Set down the data below in full, exactly as it reads, but without the pictures.

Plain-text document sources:
+++++

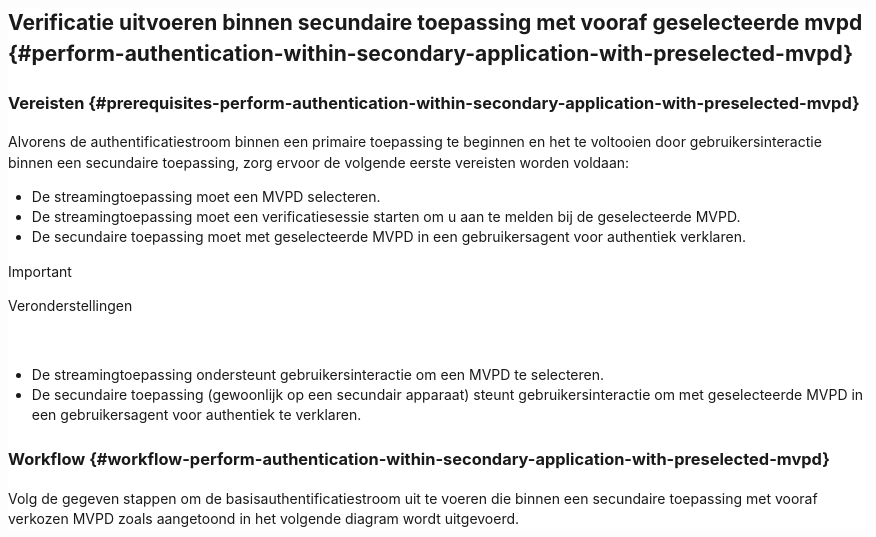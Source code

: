 ## Verificatie uitvoeren binnen secundaire toepassing met vooraf geselecteerde mvpd {#perform-authentication-within-secondary-application-with-preselected-mvpd}

### Vereisten {#prerequisites-perform-authentication-within-secondary-application-with-preselected-mvpd}

Alvorens de authentificatiestroom binnen een primaire toepassing te beginnen en het te voltooien door gebruikersinteractie binnen een secundaire toepassing, zorg ervoor de volgende eerste vereisten worden voldaan:

* De streamingtoepassing moet een MVPD selecteren.
* De streamingtoepassing moet een verificatiesessie starten om u aan te melden bij de geselecteerde MVPD.
* De secundaire toepassing moet met geselecteerde MVPD in een gebruikersagent voor authentiek verklaren.

>[!IMPORTANT]
>
> Veronderstellingen
>
> <br/>
> 
> * De streamingtoepassing ondersteunt gebruikersinteractie om een MVPD te selecteren.
> * De secundaire toepassing (gewoonlijk op een secundair apparaat) steunt gebruikersinteractie om met geselecteerde MVPD in een gebruikersagent voor authentiek te verklaren.

### Workflow {#workflow-perform-authentication-within-secondary-application-with-preselected-mvpd}

Volg de gegeven stappen om de basisauthentificatiestroom uit te voeren die binnen een secundaire toepassing met vooraf verkozen MVPD zoals aangetoond in het volgende diagram wordt uitgevoerd.
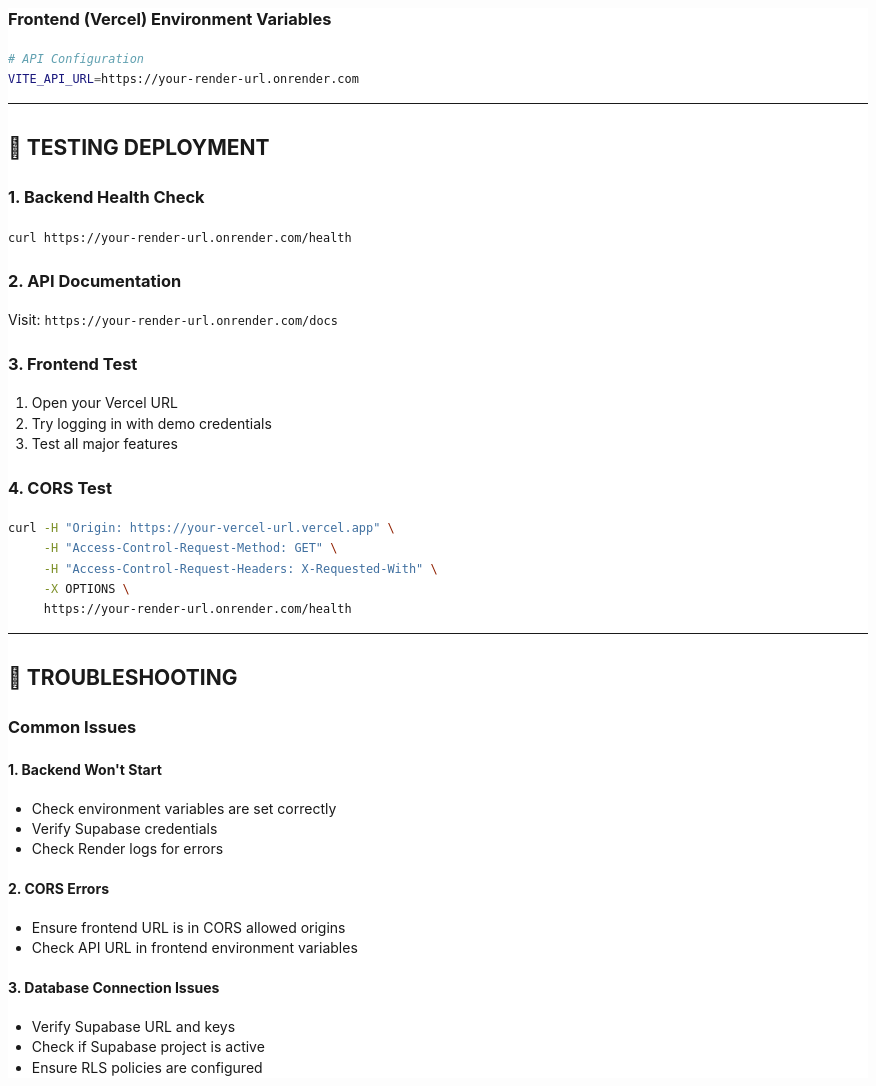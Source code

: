 ### Frontend (Vercel) Environment Variables

```bash
# API Configuration
VITE_API_URL=https://your-render-url.onrender.com
```

---

## 🧪 TESTING DEPLOYMENT

### 1. Backend Health Check
```bash
curl https://your-render-url.onrender.com/health
```

### 2. API Documentation
Visit: `https://your-render-url.onrender.com/docs`

### 3. Frontend Test
1. Open your Vercel URL
2. Try logging in with demo credentials
3. Test all major features

### 4. CORS Test
```bash
curl -H "Origin: https://your-vercel-url.vercel.app" \
     -H "Access-Control-Request-Method: GET" \
     -H "Access-Control-Request-Headers: X-Requested-With" \
     -X OPTIONS \
     https://your-render-url.onrender.com/health
```

---

## 🔧 TROUBLESHOOTING

### Common Issues

#### 1. Backend Won't Start
- Check environment variables are set correctly
- Verify Supabase credentials
- Check Render logs for errors

#### 2. CORS Errors
- Ensure frontend URL is in CORS allowed origins
- Check API URL in frontend environment variables

#### 3. Database Connection Issues
- Verify Supabase URL and keys
- Check if Supabase project is active
- Ensure RLS policies are configured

+++++

SOLVED PROBLEM:
Source code

: ## Verificatie uitvoeren binnen secundaire toepassing met vooraf geselecteerde mvpd {#perform-authentication-within-secondary-application-with-preselected-mvpd}

### Vereisten {#prerequisites-perform-authentication-within-secondary-application-with-preselected-mvpd}

Alvorens de authentificatiestroom binnen een primaire toepassing te beginnen en het te voltooien door gebruikersinteractie binnen een secundaire toepassing, zorg ervoor de volgende eerste vereisten worden voldaan:

* De streamingtoepassing moet een MVPD selecteren.
* De streamingtoepassing moet een verificatiesessie starten om u aan te melden bij de geselecteerde MVPD.
* De secundaire toepassing moet met geselecteerde MVPD in een gebruikersagent voor authentiek verklaren.

>[!IMPORTANT]
>
> Veronderstellingen
>
> <br/>
> 
> * De streamingtoepassing ondersteunt gebruikersinteractie om een MVPD te selecteren.
> * De secundaire toepassing (gewoonlijk op een secundair apparaat) steunt gebruikersinteractie om met geselecteerde MVPD in een gebruikersagent voor authentiek te verklaren.

### Workflow {#workflow-perform-authentication-within-secondary-application-with-preselected-mvpd}

Volg de gegeven stappen om de basisauthentificatiestroom uit te voeren die binnen een secundaire toepassing met vooraf verkozen MVPD zoals aangetoond in het volgende diagram wordt uitgevoerd.
Source code

: ### Frontend (Vercel) Environment Variables

```bash
# API Configuration
VITE_API_URL=https://your-render-url.onrender.com
```

---

## 🧪 TESTING DEPLOYMENT

### 1. Backend Health Check
```bash
curl https://your-render-url.onrender.com/health
```

### 2. API Documentation
Visit: `https://your-render-url.onrender.com/docs`

### 3. Frontend Test
1. Open your Vercel URL
2. Try logging in with demo credentials
3. Test all major features

### 4. CORS Test
```bash
curl -H "Origin: https://your-vercel-url.vercel.app" \
     -H "Access-Control-Request-Method: GET" \
     -H "Access-Control-Request-Headers: X-Requested-With" \
     -X OPTIONS \
     https://your-render-url.onrender.com/health
```

---

## 🔧 TROUBLESHOOTING

### Common Issues

#### 1. Backend Won't Start
- Check environment variables are set correctly
- Verify Supabase credentials
- Check Render logs for errors

#### 2. CORS Errors
- Ensure frontend URL is in CORS allowed origins
- Check API URL in frontend environment variables

#### 3. Database Connection Issues
- Verify Supabase URL and keys
- Check if Supabase project is active
- Ensure RLS policies are configured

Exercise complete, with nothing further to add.